The Competition and Markets Authority (CMA) has provisionally found that the merger of Veolia and Suez would lead to a loss of competition in the supply of several waste and water management services in the UK.
It says this “loss of competition” could then lead to more costly and lower quality services, and in turn to higher council tax bills, as local councils and some businesses would have less choice when procuring key waste and water management services.
Veolia and Suez are two of the largest suppliers of waste management services to councils and businesses in the UK. Both companies are active across the waste management supply chain – from the collection of waste to the operation of facilities for composting and energy from waste, to landfill sites. The companies also supply water and wastewater management services to industrial customers.
The CMA launched an inquiry into the deal in October 2021 and it was referred for an in-depth Phase two investigation, which is led by an independent inquiry group, in December 2021.
The CMA’s investigation is focussing on eight markets within the waste and water management sector in which the two companies currently compete.
In carrying out its assessment, the CMA says Veolia and Suez, which are the only suppliers in the UK who are active across the entire waste management chain, are two of the few companies that are able to service the largest and most complex waste management contracts with councils.
The CMA says its investigation has considered a wide range of evidence, including a number of concerns raised by customers and other market participants.
We’ve heard from a number of customers, including local authorities, who are concerned that this merger could reduce competition in markets where choice is already limited, leading to higher prices or poorer services.
The CMA has provisionally found that the merger raises competition concerns in seven of the eight markets within the waste and water management sector on which its investigation focussed.
In each of these markets, the merging businesses currently compete closely and would face limited competition after the merger.
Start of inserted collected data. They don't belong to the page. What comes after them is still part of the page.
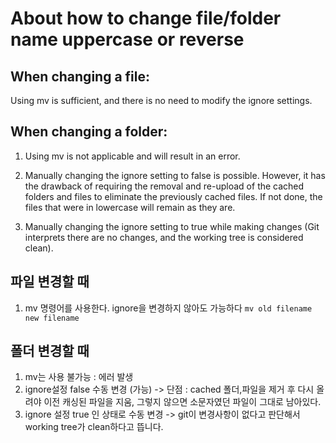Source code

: # About how to change file/folder name uppercase or reverse

## When changing a file:

Using mv is sufficient, and there is no need to modify the ignore settings.

## When changing a folder:

1. Using mv is not applicable and will result in an error.

2. Manually changing the ignore setting to false is possible. However, it has the drawback of requiring the removal and re-upload of the cached folders and files to eliminate the previously cached files. If not done, the files that were in lowercase will remain as they are.

3. Manually changing the ignore setting to true while making changes (Git interprets there are no changes, and the working tree is considered clean).



## 파일 변경할 때
1. mv 명령어를 사용한다. ignore을 변경하지 않아도 가능하다
` mv old filename new filename `

## 폴더 변경할 때
1. mv는 사용 불가능 : 에러 발생
2. ignore설정 false 수동 변경 (가능)   -> 단점 : cached 폴더,파일을 제거 후 다시 올려야 이전 캐싱된 파일을 지움, 그렇지 않으면 소문자였던 파일이 그대로 남아있다.
3. ignore 설정 true 인 상태로 수동 변경 -> git이 변경사항이 없다고 판단해서 working tree가 clean하다고 뜹니다.

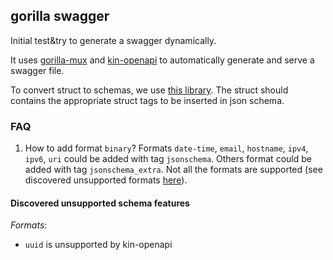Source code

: ## gorilla swagger

Initial test&try to generate a swagger dynamically.

It uses [gorilla-mux](https://github.com/gorilla/mux) and [kin-openapi](https://github.com/getkin/kin-openapi)
to automatically generate and serve a swagger file.

To convert struct to schemas, we use [this library](https://github.com/alecthomas/jsonschema).
The struct should contains the appropriate struct tags to be inserted in json schema.

### FAQ

1. How to add format `binary`?
Formats `date-time`, `email`, `hostname`, `ipv4`, `ipv6`, `uri` could be added with tag `jsonschema`. Others format could be added with tag `jsonschema_extra`. Not all the formats are supported (see discovered unsupported formats [here](#discovered-unsupported-schema-features)).

#### Discovered unsupported schema features

*Formats*:

* `uuid` is unsupported by kin-openapi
The CMA is concerned that this would result in higher cost or lower quality services for councils, with knock-on effects for taxpayers, as well as businesses across the UK.
Stuart McIntosh, Chair of the CMA inquiry group, said: “We all use waste and recycling services in some way, so it’s vital that these markets are competitive and provide good value for money.
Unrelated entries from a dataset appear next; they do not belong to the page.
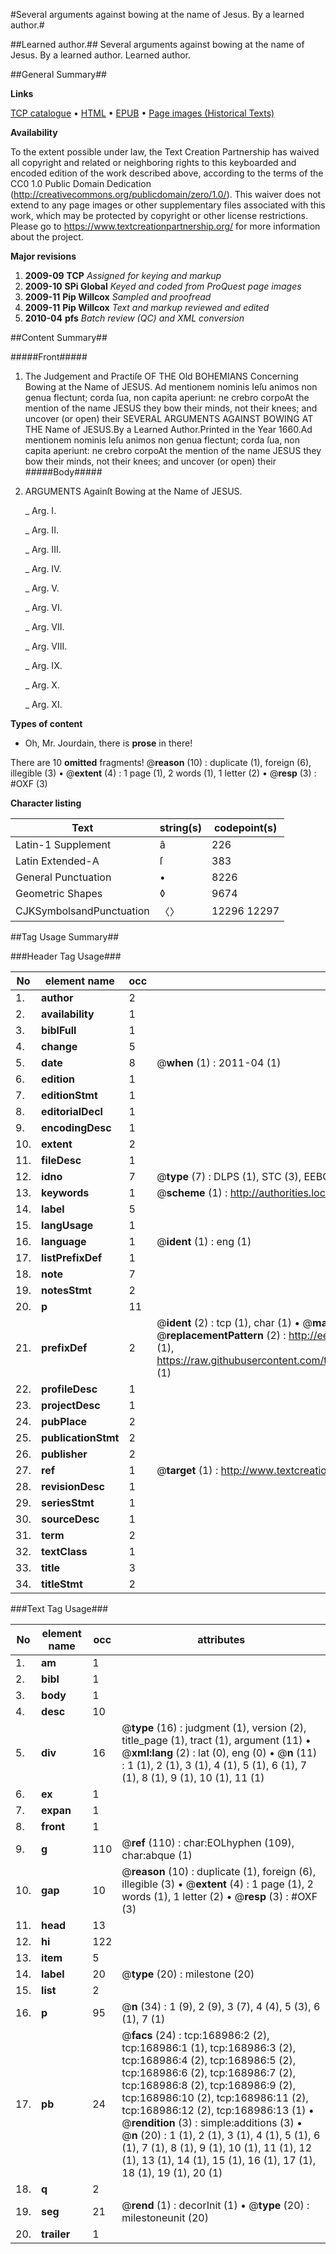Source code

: #Several arguments against bowing at the name of Jesus. By a learned author.#

##Learned author.##
Several arguments against bowing at the name of Jesus. By a learned author.
Learned author.

##General Summary##

**Links**

[TCP catalogue](http://www.ota.ox.ac.uk/tcp/)  • 
[HTML](http://tei.it.ox.ac.uk/tcp/Texts-HTML/free/A92/A92970.html)  • 
[EPUB](http://tei.it.ox.ac.uk/tcp/Texts-EPUB/free/A92/A92970.epub) • 
[Page images (Historical Texts)](https://historicaltexts.jisc.ac.uk/eebo-99863477e)

**Availability**

To the extent possible under law, the Text Creation Partnership has waived all copyright and related or neighboring rights to this keyboarded and encoded edition of the work described above, according to the terms of the CC0 1.0 Public Domain Dedication (http://creativecommons.org/publicdomain/zero/1.0/). This waiver does not extend to any page images or other supplementary files associated with this work, which may be protected by copyright or other license restrictions. Please go to https://www.textcreationpartnership.org/ for more information about the project.

**Major revisions**

1. __2009-09__ __TCP__ *Assigned for keying and markup*
1. __2009-10__ __SPi Global__ *Keyed and coded from ProQuest page images*
1. __2009-11__ __Pip Willcox__ *Sampled and proofread*
1. __2009-11__ __Pip Willcox__ *Text and markup reviewed and edited*
1. __2010-04__ __pfs__ *Batch review (QC) and XML conversion*

##Content Summary##

#####Front#####

1. The Judgement and Practiſe OF THE Old BOHEMIANS Concerning Bowing at the Name of JESUS.
Ad mentionem nominis Ieſu animos non genua flectunt; corda ſua, non capita aperiunt: ne crebro corpoAt the mention of the name JESUS they bow their minds, not their knees; and uncover (or open) their SEVERAL ARGUMENTS AGAINST BOWING AT THE Name of JESUS.By a Learned Author.Printed in the Year 1660.Ad mentionem nominis Ieſu animos non genua flectunt; corda ſua, non capita aperiunt: ne crebro corpoAt the mention of the name JESUS they bow their minds, not their knees; and uncover (or open) their 
#####Body#####

1. ARGUMENTS Againſt Bowing at the Name of JESUS.

    _ Arg. I.

    _ Arg. II.

    _ Arg. III.

    _ Arg. IV.

    _ Arg. V.

    _ Arg. VI.

    _ Arg. VII.

    _ Arg. VIII.

    _ Arg. IX.

    _ Arg. X.

    _ Arg. XI.

**Types of content**

  * Oh, Mr. Jourdain, there is **prose** in there!

There are 10 **omitted** fragments! 
 @__reason__ (10) : duplicate (1), foreign (6), illegible (3)  •  @__extent__ (4) : 1 page (1), 2 words (1), 1 letter (2)  •  @__resp__ (3) : #OXF (3)

**Character listing**


|Text|string(s)|codepoint(s)|
|---|---|---|
|Latin-1 Supplement|â|226|
|Latin Extended-A|ſ|383|
|General Punctuation|•|8226|
|Geometric Shapes|◊|9674|
|CJKSymbolsandPunctuation|〈〉|12296 12297|

##Tag Usage Summary##

###Header Tag Usage###

|No|element name|occ|attributes|
|---|---|---|---|
|1.|__author__|2||
|2.|__availability__|1||
|3.|__biblFull__|1||
|4.|__change__|5||
|5.|__date__|8| @__when__ (1) : 2011-04 (1)|
|6.|__edition__|1||
|7.|__editionStmt__|1||
|8.|__editorialDecl__|1||
|9.|__encodingDesc__|1||
|10.|__extent__|2||
|11.|__fileDesc__|1||
|12.|__idno__|7| @__type__ (7) : DLPS (1), STC (3), EEBO-CITATION (1), PROQUEST (1), VID (1)|
|13.|__keywords__|1| @__scheme__ (1) : http://authorities.loc.gov/ (1)|
|14.|__label__|5||
|15.|__langUsage__|1||
|16.|__language__|1| @__ident__ (1) : eng (1)|
|17.|__listPrefixDef__|1||
|18.|__note__|7||
|19.|__notesStmt__|2||
|20.|__p__|11||
|21.|__prefixDef__|2| @__ident__ (2) : tcp (1), char (1)  •  @__matchPattern__ (2) : ([0-9\-]+):([0-9IVX]+) (1), (.+) (1)  •  @__replacementPattern__ (2) : http://eebo.chadwyck.com/downloadtiff?vid=$1&page=$2 (1), https://raw.githubusercontent.com/textcreationpartnership/Texts/master/tcpchars.xml#$1 (1)|
|22.|__profileDesc__|1||
|23.|__projectDesc__|1||
|24.|__pubPlace__|2||
|25.|__publicationStmt__|2||
|26.|__publisher__|2||
|27.|__ref__|1| @__target__ (1) : http://www.textcreationpartnership.org/docs/. (1)|
|28.|__revisionDesc__|1||
|29.|__seriesStmt__|1||
|30.|__sourceDesc__|1||
|31.|__term__|2||
|32.|__textClass__|1||
|33.|__title__|3||
|34.|__titleStmt__|2||


###Text Tag Usage###

|No|element name|occ|attributes|
|---|---|---|---|
|1.|__am__|1||
|2.|__bibl__|1||
|3.|__body__|1||
|4.|__desc__|10||
|5.|__div__|16| @__type__ (16) : judgment (1), version (2), title_page (1), tract (1), argument (11)  •  @__xml:lang__ (2) : lat (0), eng (0)  •  @__n__ (11) : 1 (1), 2 (1), 3 (1), 4 (1), 5 (1), 6 (1), 7 (1), 8 (1), 9 (1), 10 (1), 11 (1)|
|6.|__ex__|1||
|7.|__expan__|1||
|8.|__front__|1||
|9.|__g__|110| @__ref__ (110) : char:EOLhyphen (109), char:abque (1)|
|10.|__gap__|10| @__reason__ (10) : duplicate (1), foreign (6), illegible (3)  •  @__extent__ (4) : 1 page (1), 2 words (1), 1 letter (2)  •  @__resp__ (3) : #OXF (3)|
|11.|__head__|13||
|12.|__hi__|122||
|13.|__item__|5||
|14.|__label__|20| @__type__ (20) : milestone (20)|
|15.|__list__|2||
|16.|__p__|95| @__n__ (34) : 1 (9), 2 (9), 3 (7), 4 (4), 5 (3), 6 (1), 7 (1)|
|17.|__pb__|24| @__facs__ (24) : tcp:168986:2 (2), tcp:168986:1 (1), tcp:168986:3 (2), tcp:168986:4 (2), tcp:168986:5 (2), tcp:168986:6 (2), tcp:168986:7 (2), tcp:168986:8 (2), tcp:168986:9 (2), tcp:168986:10 (2), tcp:168986:11 (2), tcp:168986:12 (2), tcp:168986:13 (1)  •  @__rendition__ (3) : simple:additions (3)  •  @__n__ (20) : 1 (1), 2 (1), 3 (1), 4 (1), 5 (1), 6 (1), 7 (1), 8 (1), 9 (1), 10 (1), 11 (1), 12 (1), 13 (1), 14 (1), 15 (1), 16 (1), 17 (1), 18 (1), 19 (1), 20 (1)|
|18.|__q__|2||
|19.|__seg__|21| @__rend__ (1) : decorInit (1)  •  @__type__ (20) : milestoneunit (20)|
|20.|__trailer__|1||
“This is all the more important at a time when local authority budgets are already stretched and waste management services have to evolve to help achieve Net Zero targets.
“We’ve heard from a number of customers, including local authorities, who are concerned that this merger could reduce competition in markets where choice is already limited, leading to higher prices or poorer services.
“We share those concerns and want to make sure that commercial customers and councils don’t get a worse deal – leaving taxpayers to foot the bill at a time when household budgets are already under huge pressure.
The CMA says it welcomes responses from interested parties to its provisional findings by 9 June 2022 and its notice of possible remedies, which sets out potential options for addressing its provisional concerns, by 2 June 2022.
These will be considered ahead of the CMA issuing its final report, which is due by 17 July 2022.
Circular Online has contacted Veolia for comment.